- DATA EXTRACTS -
※

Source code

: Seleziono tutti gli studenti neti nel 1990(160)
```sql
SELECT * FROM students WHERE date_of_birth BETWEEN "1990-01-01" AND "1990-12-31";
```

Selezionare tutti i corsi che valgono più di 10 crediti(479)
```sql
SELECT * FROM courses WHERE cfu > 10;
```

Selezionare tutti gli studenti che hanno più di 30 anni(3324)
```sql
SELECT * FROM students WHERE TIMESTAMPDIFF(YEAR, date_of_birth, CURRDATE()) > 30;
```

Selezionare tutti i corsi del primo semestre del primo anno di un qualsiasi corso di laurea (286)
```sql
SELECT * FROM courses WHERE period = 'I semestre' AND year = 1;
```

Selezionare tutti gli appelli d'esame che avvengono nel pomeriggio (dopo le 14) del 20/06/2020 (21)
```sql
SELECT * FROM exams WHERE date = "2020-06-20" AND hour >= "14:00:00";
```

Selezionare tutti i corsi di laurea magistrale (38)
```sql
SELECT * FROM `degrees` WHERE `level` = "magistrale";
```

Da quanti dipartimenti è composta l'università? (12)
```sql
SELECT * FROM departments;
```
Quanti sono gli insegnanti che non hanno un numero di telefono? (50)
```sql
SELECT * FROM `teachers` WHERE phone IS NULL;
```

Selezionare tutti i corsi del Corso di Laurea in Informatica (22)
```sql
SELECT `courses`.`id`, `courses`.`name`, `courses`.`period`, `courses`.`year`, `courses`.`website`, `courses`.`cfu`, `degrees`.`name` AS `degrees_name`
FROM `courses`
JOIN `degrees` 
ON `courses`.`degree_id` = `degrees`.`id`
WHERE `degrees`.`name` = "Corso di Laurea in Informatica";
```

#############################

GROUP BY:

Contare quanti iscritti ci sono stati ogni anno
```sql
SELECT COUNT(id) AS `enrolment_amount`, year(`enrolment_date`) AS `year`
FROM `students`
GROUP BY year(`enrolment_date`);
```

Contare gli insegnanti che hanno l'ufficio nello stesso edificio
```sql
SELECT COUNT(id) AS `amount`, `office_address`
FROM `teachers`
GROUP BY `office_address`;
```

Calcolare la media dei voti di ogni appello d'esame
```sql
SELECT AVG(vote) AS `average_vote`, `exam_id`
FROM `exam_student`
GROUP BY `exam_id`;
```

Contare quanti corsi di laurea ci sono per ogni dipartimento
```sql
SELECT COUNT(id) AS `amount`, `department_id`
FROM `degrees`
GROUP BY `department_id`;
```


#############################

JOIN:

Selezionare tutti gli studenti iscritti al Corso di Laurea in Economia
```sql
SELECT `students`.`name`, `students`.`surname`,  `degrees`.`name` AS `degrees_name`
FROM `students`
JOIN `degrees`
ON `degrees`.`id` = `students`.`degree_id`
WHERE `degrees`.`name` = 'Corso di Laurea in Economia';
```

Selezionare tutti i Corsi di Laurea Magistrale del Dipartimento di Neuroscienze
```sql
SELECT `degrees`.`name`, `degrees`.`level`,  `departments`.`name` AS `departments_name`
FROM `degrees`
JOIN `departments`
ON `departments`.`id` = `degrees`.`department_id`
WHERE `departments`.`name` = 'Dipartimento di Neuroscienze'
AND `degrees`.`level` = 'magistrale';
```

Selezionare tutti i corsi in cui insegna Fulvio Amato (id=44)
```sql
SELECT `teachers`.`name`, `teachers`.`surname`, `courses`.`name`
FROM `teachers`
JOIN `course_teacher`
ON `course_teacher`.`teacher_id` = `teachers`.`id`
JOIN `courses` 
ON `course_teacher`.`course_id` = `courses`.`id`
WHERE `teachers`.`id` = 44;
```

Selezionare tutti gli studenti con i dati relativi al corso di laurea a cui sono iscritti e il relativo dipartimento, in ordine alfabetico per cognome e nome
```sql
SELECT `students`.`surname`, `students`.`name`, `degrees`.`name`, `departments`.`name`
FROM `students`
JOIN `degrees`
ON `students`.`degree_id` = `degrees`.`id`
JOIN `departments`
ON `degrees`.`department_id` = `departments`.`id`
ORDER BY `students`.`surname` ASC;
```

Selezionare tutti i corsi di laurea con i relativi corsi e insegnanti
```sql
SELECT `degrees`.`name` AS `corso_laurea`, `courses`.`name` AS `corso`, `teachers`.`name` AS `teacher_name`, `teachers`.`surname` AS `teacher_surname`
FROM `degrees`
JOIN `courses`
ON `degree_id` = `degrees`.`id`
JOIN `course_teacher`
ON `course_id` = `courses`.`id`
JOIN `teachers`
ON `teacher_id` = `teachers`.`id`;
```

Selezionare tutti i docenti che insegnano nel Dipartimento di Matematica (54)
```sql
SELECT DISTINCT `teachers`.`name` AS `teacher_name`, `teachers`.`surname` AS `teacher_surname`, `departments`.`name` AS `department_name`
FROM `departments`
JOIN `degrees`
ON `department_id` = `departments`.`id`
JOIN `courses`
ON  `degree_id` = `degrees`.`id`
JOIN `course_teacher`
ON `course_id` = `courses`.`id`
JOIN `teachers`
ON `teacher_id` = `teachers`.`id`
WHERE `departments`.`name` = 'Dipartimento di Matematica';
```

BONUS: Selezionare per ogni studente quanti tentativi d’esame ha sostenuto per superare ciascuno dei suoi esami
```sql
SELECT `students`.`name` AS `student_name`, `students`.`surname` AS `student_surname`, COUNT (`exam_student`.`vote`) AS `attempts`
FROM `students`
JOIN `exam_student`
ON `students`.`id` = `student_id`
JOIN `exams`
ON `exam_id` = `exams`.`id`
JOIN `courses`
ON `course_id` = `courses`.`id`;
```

※

- WORK REQUEST -
Output an exact copy of the listing.

- REPLY -
Source code

: Seleziono tutti gli studenti neti nel 1990(160)
```sql
SELECT * FROM students WHERE date_of_birth BETWEEN "1990-01-01" AND "1990-12-31";
```

Selezionare tutti i corsi che valgono più di 10 crediti(479)
```sql
SELECT * FROM courses WHERE cfu > 10;
```

Selezionare tutti gli studenti che hanno più di 30 anni(3324)
```sql
SELECT * FROM students WHERE TIMESTAMPDIFF(YEAR, date_of_birth, CURRDATE()) > 30;
```

Selezionare tutti i corsi del primo semestre del primo anno di un qualsiasi corso di laurea (286)
```sql
SELECT * FROM courses WHERE period = 'I semestre' AND year = 1;
```

Selezionare tutti gli appelli d'esame che avvengono nel pomeriggio (dopo le 14) del 20/06/2020 (21)
```sql
SELECT * FROM exams WHERE date = "2020-06-20" AND hour >= "14:00:00";
```

Selezionare tutti i corsi di laurea magistrale (38)
```sql
SELECT * FROM `degrees` WHERE `level` = "magistrale";
```

Da quanti dipartimenti è composta l'università? (12)
```sql
SELECT * FROM departments;
```
Quanti sono gli insegnanti che non hanno un numero di telefono? (50)
```sql
SELECT * FROM `teachers` WHERE phone IS NULL;
```

Selezionare tutti i corsi del Corso di Laurea in Informatica (22)
```sql
SELECT `courses`.`id`, `courses`.`name`, `courses`.`period`, `courses`.`year`, `courses`.`website`, `courses`.`cfu`, `degrees`.`name` AS `degrees_name`
FROM `courses`
JOIN `degrees` 
ON `courses`.`degree_id` = `degrees`.`id`
WHERE `degrees`.`name` = "Corso di Laurea in Informatica";
```

#############################

GROUP BY:

Contare quanti iscritti ci sono stati ogni anno
```sql
SELECT COUNT(id) AS `enrolment_amount`, year(`enrolment_date`) AS `year`
FROM `students`
GROUP BY year(`enrolment_date`);
```

Contare gli insegnanti che hanno l'ufficio nello stesso edificio
```sql
SELECT COUNT(id) AS `amount`, `office_address`
FROM `teachers`
GROUP BY `office_address`;
```

Calcolare la media dei voti di ogni appello d'esame
```sql
SELECT AVG(vote) AS `average_vote`, `exam_id`
FROM `exam_student`
GROUP BY `exam_id`;
```

Contare quanti corsi di laurea ci sono per ogni dipartimento
```sql
SELECT COUNT(id) AS `amount`, `department_id`
FROM `degrees`
GROUP BY `department_id`;
```


#############################

JOIN:

Selezionare tutti gli studenti iscritti al Corso di Laurea in Economia
```sql
SELECT `students`.`name`, `students`.`surname`,  `degrees`.`name` AS `degrees_name`
FROM `students`
JOIN `degrees`
ON `degrees`.`id` = `students`.`degree_id`
WHERE `degrees`.`name` = 'Corso di Laurea in Economia';
```

Selezionare tutti i Corsi di Laurea Magistrale del Dipartimento di Neuroscienze
```sql
SELECT `degrees`.`name`, `degrees`.`level`,  `departments`.`name` AS `departments_name`
FROM `degrees`
JOIN `departments`
ON `departments`.`id` = `degrees`.`department_id`
WHERE `departments`.`name` = 'Dipartimento di Neuroscienze'
AND `degrees`.`level` = 'magistrale';
```

Selezionare tutti i corsi in cui insegna Fulvio Amato (id=44)
```sql
SELECT `teachers`.`name`, `teachers`.`surname`, `courses`.`name`
FROM `teachers`
JOIN `course_teacher`
ON `course_teacher`.`teacher_id` = `teachers`.`id`
JOIN `courses` 
ON `course_teacher`.`course_id` = `courses`.`id`
WHERE `teachers`.`id` = 44;
```

Selezionare tutti gli studenti con i dati relativi al corso di laurea a cui sono iscritti e il relativo dipartimento, in ordine alfabetico per cognome e nome
```sql
SELECT `students`.`surname`, `students`.`name`, `degrees`.`name`, `departments`.`name`
FROM `students`
JOIN `degrees`
ON `students`.`degree_id` = `degrees`.`id`
JOIN `departments`
ON `degrees`.`department_id` = `departments`.`id`
ORDER BY `students`.`surname` ASC;
```

Selezionare tutti i corsi di laurea con i relativi corsi e insegnanti
```sql
SELECT `degrees`.`name` AS `corso_laurea`, `courses`.`name` AS `corso`, `teachers`.`name` AS `teacher_name`, `teachers`.`surname` AS `teacher_surname`
FROM `degrees`
JOIN `courses`
ON `degree_id` = `degrees`.`id`
JOIN `course_teacher`
ON `course_id` = `courses`.`id`
JOIN `teachers`
ON `teacher_id` = `teachers`.`id`;
```

Selezionare tutti i docenti che insegnano nel Dipartimento di Matematica (54)
```sql
SELECT DISTINCT `teachers`.`name` AS `teacher_name`, `teachers`.`surname` AS `teacher_surname`, `departments`.`name` AS `department_name`
FROM `departments`
JOIN `degrees`
ON `department_id` = `departments`.`id`
JOIN `courses`
ON  `degree_id` = `degrees`.`id`
JOIN `course_teacher`
ON `course_id` = `courses`.`id`
JOIN `teachers`
ON `teacher_id` = `teachers`.`id`
WHERE `departments`.`name` = 'Dipartimento di Matematica';
```

BONUS: Selezionare per ogni studente quanti tentativi d’esame ha sostenuto per superare ciascuno dei suoi esami
```sql
SELECT `students`.`name` AS `student_name`, `students`.`surname` AS `student_surname`, COUNT (`exam_student`.`vote`) AS `attempts`
FROM `students`
JOIN `exam_student`
ON `students`.`id` = `student_id`
JOIN `exams`
ON `exam_id` = `exams`.`id`
JOIN `courses`
ON `course_id` = `courses`.`id`;
```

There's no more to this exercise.